In 1997, Rodriguez re-located to Toronto and began work on the Bodega debut Bring Yourself Up. Self-produced by Rodriguez and released independently that same year, many ears were pleasantly surprised and one could hear echoes of Neil Young, The Beatles or Robert Wyatt.

After re-mixing with Jim Rondinelli (Weezer/Wilco) and Dave Leonard (Prince) the album was re-released in late 1998 by London/Universal to rave reviews.

Bodega (as a trio) toured from coast to coast and Bring Yourself Up received a nomination for "best alternative album" at the Juno Awards (Canadian equivalent to the Grammy Awards). On the heels of this success, Rodriguez began recording demos of new material.

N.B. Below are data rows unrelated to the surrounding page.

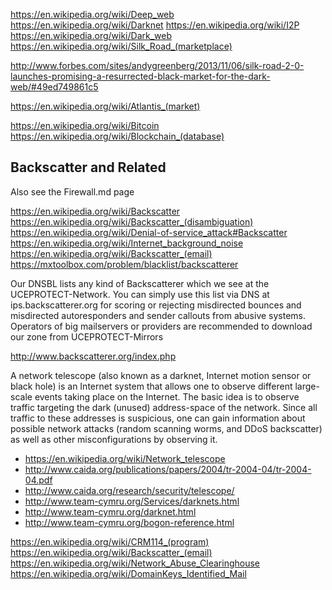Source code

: 
https://en.wikipedia.org/wiki/Deep_web
https://en.wikipedia.org/wiki/Darknet
https://en.wikipedia.org/wiki/I2P
https://en.wikipedia.org/wiki/Dark_web
https://en.wikipedia.org/wiki/Silk_Road_(marketplace)

http://www.forbes.com/sites/andygreenberg/2013/11/06/silk-road-2-0-launches-promising-a-resurrected-black-market-for-the-dark-web/#49ed749861c5

https://en.wikipedia.org/wiki/Atlantis_(market)

https://en.wikipedia.org/wiki/Bitcoin
https://en.wikipedia.org/wiki/Blockchain_(database)

Backscatter and Related
-----------------------

Also see the Firewall.md page

https://en.wikipedia.org/wiki/Backscatter
https://en.wikipedia.org/wiki/Backscatter_(disambiguation)
https://en.wikipedia.org/wiki/Denial-of-service_attack#Backscatter
https://en.wikipedia.org/wiki/Internet_background_noise
https://en.wikipedia.org/wiki/Backscatter_(email)
https://mxtoolbox.com/problem/blacklist/backscatterer


Our DNSBL lists any kind of Backscatterer which we see at the
UCEPROTECT-Network.  You can simply use this list via DNS at
ips.backscatterer.org for scoring or rejecting misdirected bounces
and misdirected autoresponders and sender callouts from abusive
systems.  Operators of big mailservers or providers are recommended
to download our zone from UCEPROTECT-Mirrors

http://www.backscatterer.org/index.php

A network telescope (also known as a darknet, Internet motion sensor
or black hole) is an Internet system that allows one to observe
different large-scale events taking place on the Internet. The basic
idea is to observe traffic targeting the dark (unused) address-space
of the network. Since all traffic to these addresses is suspicious,
one can gain information about possible network attacks (random
scanning worms, and DDoS backscatter) as well as other misconfigurations
by observing it.

 * https://en.wikipedia.org/wiki/Network_telescope
 * http://www.caida.org/publications/papers/2004/tr-2004-04/tr-2004-04.pdf
 * http://www.caida.org/research/security/telescope/
 * http://www.team-cymru.org/Services/darknets.html
 * http://www.team-cymru.org/darknet.html
 * http://www.team-cymru.org/bogon-reference.html

https://en.wikipedia.org/wiki/CRM114_(program)
https://en.wikipedia.org/wiki/Backscatter_(email)
https://en.wikipedia.org/wiki/Network_Abuse_Clearinghouse
https://en.wikipedia.org/wiki/DomainKeys_Identified_Mail


<!-- vim: set autoindent expandtab sw=4 syntax=markdown: -->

In 1999, his music found its way into the hands of Mercury Rev/ Flaming Lips producer Dave Fridmann. They started working together at Fridmann's Tarbox Road Studios in upstate New York, and the resulting disc Without A Plan was born. Already generating excitement with the Canadian press, the album is Rodriguez’s best work to date. Brought to you by the fine folks at Brobdingnagian Records, Without A Plan is already thrilling listeners with its carefully crafted songs and fleshed-out production.

"Fridmann, a well known dreamscape spinner, proves the perfect foil for Rodriguez, who dresses his catchier pop tendencies with fleshier musical explorations that fill out ‘Without A Plan’ beautifully…melting together the epic ambition of the Rev with a desire to hang each song on a hook…"

"Space rockers make epic return…a constantly evolving pop record with no two songs that sound alike…the collaboration was a roaring success."

"Majestically fragile pop songs…a quest to scale the heights of McCartneyesque pop perfection and Neil-worthy poeticism, but on a trail filled with strange zigs and zags that ultimately make the trek more rewarding than taking the straight route".

"…a set of sounds so diverse that trying to pin down one Bodega sound becomes part of the fun. Seriously Smart."